= Beginning of Section =

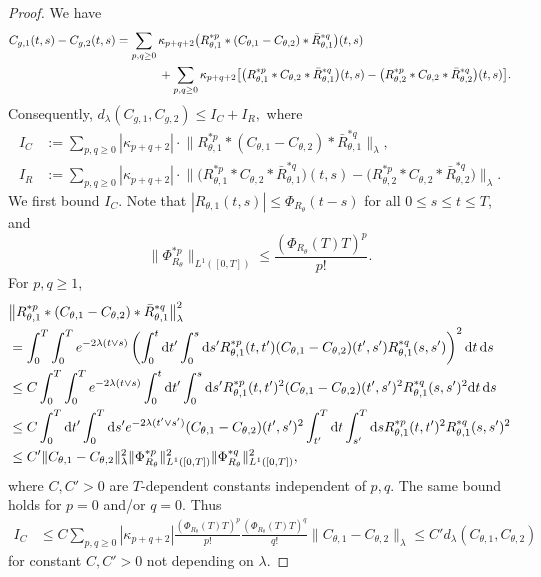 \begin{proof}
We have
\[
\begin{aligned}
  C_{g,1}(t,s)-C_{g,2}(t,s)
  &=
  \sum_{p,q\ge 0}
  \kappa_{p+q+2}
  \bigl(
    R_{\theta,1}^{\ast p}\ast (C_{\theta,1}-C_{\theta,2})
    \ast \bar R_{\theta,1}^{\ast q}
  \bigr)(t,s) \\
  &\hspace{0.5in}
  +
  \sum_{p,q\ge 0}
  \kappa_{p+q+2}
  \bigl[
    \bigl(R_{\theta,1}^{\ast p}\ast C_{\theta,2}\ast \bar R_{\theta,1}^{\ast q}\bigr)(t,s) -
    \bigl(R_{\theta,2}^{\ast p}\ast C_{\theta,2}\ast \bar R_{\theta,2}^{\ast q}\bigr)(t,s)
  \bigr].
\end{aligned}
\]
Consequently, 
\(
  d_\lambda(C_{g,1},C_{g,2}) \leq I_C+I_R,
\)
where
\begin{align*}
  I_C
  &:=\sum_{p,q\ge 0}
  |\kappa_{p+q+2}| \cdot
  \big\|
    R_{\theta,1}^{\ast p}\ast (C_{\theta,1}-C_{\theta,2})
    \ast \bar R_{\theta,1}^{\ast q}\big\|_\lambda,\\
  I_R
  &:=\sum_{p,q\ge 0}
  |\kappa_{p+q+2}| \cdot
  \big\|\bigl(R_{\theta,1}^{\ast p}\ast C_{\theta,2}\ast \bar R_{\theta,1}^{\ast
q}\bigr)(t,s)-\bigl(R_{\theta,2}^{\ast p}\ast C_{\theta,2}\ast \bar
R_{\theta,2}^{\ast q}\bigr)\big\|_\lambda.
\end{align*}
We first bound \(I_C\). Note that
$|R_{\theta,1}(t,s)|\le \Phi_{R_\theta}(t-s)$ for all $0\le s\le t\le T$, and
\[\|\Phi_{R_\theta}^{\ast p}\|_{L^1([0,T])}
\le \frac{(\Phi_{R_\theta}(T) T)^{p}}{p!}.\]
For $p,q \geq 1$,
\begin{align*}
&\big\|
    R_{\theta,1}^{\ast p}\ast (C_{\theta,1}-C_{\theta,2})
    \ast \bar R_{\theta,1}^{\ast q}\big\|_\lambda^2\\
    &=\int_0^T \int_0^T e^{-2\lambda(t \vee s)}
  \left(\int_0^t \d t'\int_0^s \d s'
  R_{\theta,1}^{*p}(t,t')
  (C_{\theta,1}-C_{\theta,2})(t',s')
  R_{\theta,1}^{*q}(s,s')\right)^2\d t\, \d s\\
  &\leq C \int_0^T \int_0^T e^{-2\lambda(t \vee s)}
  \int_0^t \d t'\int_0^s \d s'
  R_{\theta,1}^{*p}(t,t')^2
  (C_{\theta,1}-C_{\theta,2})(t',s')^2
  R_{\theta,1}^{*q}(s,s')^2\d t\, \d s\\
  &\leq C\int_0^T \d t'\int_0^T \d s'
  e^{-2\lambda(t' \vee s')}
  (C_{\theta,1}-C_{\theta,2})(t',s')^2
  \int_{t'}^T  \d t \int_{s'}^T \d s
  R_{\theta,1}^{*p}(t,t')^2
  R_{\theta,1}^{*q}(s,s')^2\\
  &\leq C'\|C_{\theta,1}-C_{\theta,2}\|_\lambda^2 \|\Phi_{R_\theta}^{*p}\|_{L^1([0,T])}^2
  \|\Phi_{R_\theta}^{*q}\|_{L^1([0,T])}^2,
\end{align*}
where $C,C'>0$ are $T$-dependent constants independent of $p,q$. The same bound holds for $p=0$ and/or $q=0$. Thus
\begin{align*}
  I_C 
  &\le C\sum_{p,q\ge 0} |\kappa_{p+q+2}| \frac{(\Phi_{R_\theta}(T) T)^p}{p!} \frac{(\Phi_{R_\theta}(T) T)^q}{q!} \|C_{\theta,1}-C_{\theta,2}\|_\lambda
\leq C'd_\lambda(C_{\theta,1},C_{\theta,2})
\end{align*}
for constant $C,C'>0$ not depending on $\lambda$.


\end{proof}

= End of Section =

▶ [Work request] Output the material word for word. Pictures do not go in.

▶ [Finished exercise]
 \begin{proof}
We have
\[
\begin{aligned}
  C_{g,1}(t,s)-C_{g,2}(t,s)
  &=
  \sum_{p,q\ge 0}
  \kappa_{p+q+2}
  \bigl(
    R_{\theta,1}^{\ast p}\ast (C_{\theta,1}-C_{\theta,2})
    \ast \bar R_{\theta,1}^{\ast q}
  \bigr)(t,s) \\
  &\hspace{0.5in}
  +
  \sum_{p,q\ge 0}
  \kappa_{p+q+2}
  \bigl[
    \bigl(R_{\theta,1}^{\ast p}\ast C_{\theta,2}\ast \bar R_{\theta,1}^{\ast q}\bigr)(t,s) -
    \bigl(R_{\theta,2}^{\ast p}\ast C_{\theta,2}\ast \bar R_{\theta,2}^{\ast q}\bigr)(t,s)
  \bigr].
\end{aligned}
\]
Consequently, 
\(
  d_\lambda(C_{g,1},C_{g,2}) \leq I_C+I_R,
\)
where
\begin{align*}
  I_C
  &:=\sum_{p,q\ge 0}
  |\kappa_{p+q+2}| \cdot
  \big\|
    R_{\theta,1}^{\ast p}\ast (C_{\theta,1}-C_{\theta,2})
    \ast \bar R_{\theta,1}^{\ast q}\big\|_\lambda,\\
  I_R
  &:=\sum_{p,q\ge 0}
  |\kappa_{p+q+2}| \cdot
  \big\|\bigl(R_{\theta,1}^{\ast p}\ast C_{\theta,2}\ast \bar R_{\theta,1}^{\ast
q}\bigr)(t,s)-\bigl(R_{\theta,2}^{\ast p}\ast C_{\theta,2}\ast \bar
R_{\theta,2}^{\ast q}\bigr)\big\|_\lambda.
\end{align*}
We first bound \(I_C\). Note that
$|R_{\theta,1}(t,s)|\le \Phi_{R_\theta}(t-s)$ for all $0\le s\le t\le T$, and
\[\|\Phi_{R_\theta}^{\ast p}\|_{L^1([0,T])}
\le \frac{(\Phi_{R_\theta}(T) T)^{p}}{p!}.\]
For $p,q \geq 1$,
\begin{align*}
&\big\|
    R_{\theta,1}^{\ast p}\ast (C_{\theta,1}-C_{\theta,2})
    \ast \bar R_{\theta,1}^{\ast q}\big\|_\lambda^2\\
    &=\int_0^T \int_0^T e^{-2\lambda(t \vee s)}
  \left(\int_0^t \d t'\int_0^s \d s'
  R_{\theta,1}^{*p}(t,t')
  (C_{\theta,1}-C_{\theta,2})(t',s')
  R_{\theta,1}^{*q}(s,s')\right)^2\d t\, \d s\\
  &\leq C \int_0^T \int_0^T e^{-2\lambda(t \vee s)}
  \int_0^t \d t'\int_0^s \d s'
  R_{\theta,1}^{*p}(t,t')^2
  (C_{\theta,1}-C_{\theta,2})(t',s')^2
  R_{\theta,1}^{*q}(s,s')^2\d t\, \d s\\
  &\leq C\int_0^T \d t'\int_0^T \d s'
  e^{-2\lambda(t' \vee s')}
  (C_{\theta,1}-C_{\theta,2})(t',s')^2
  \int_{t'}^T  \d t \int_{s'}^T \d s
  R_{\theta,1}^{*p}(t,t')^2
  R_{\theta,1}^{*q}(s,s')^2\\
  &\leq C'\|C_{\theta,1}-C_{\theta,2}\|_\lambda^2 \|\Phi_{R_\theta}^{*p}\|_{L^1([0,T])}^2
  \|\Phi_{R_\theta}^{*q}\|_{L^1([0,T])}^2,
\end{align*}
where $C,C'>0$ are $T$-dependent constants independent of $p,q$. The same bound holds for $p=0$ and/or $q=0$. Thus
\begin{align*}
  I_C 
  &\le C\sum_{p,q\ge 0} |\kappa_{p+q+2}| \frac{(\Phi_{R_\theta}(T) T)^p}{p!} \frac{(\Phi_{R_\theta}(T) T)^q}{q!} \|C_{\theta,1}-C_{\theta,2}\|_\lambda
\leq C'd_\lambda(C_{\theta,1},C_{\theta,2})
\end{align*}
for constant $C,C'>0$ not depending on $\lambda$.


\end{proof}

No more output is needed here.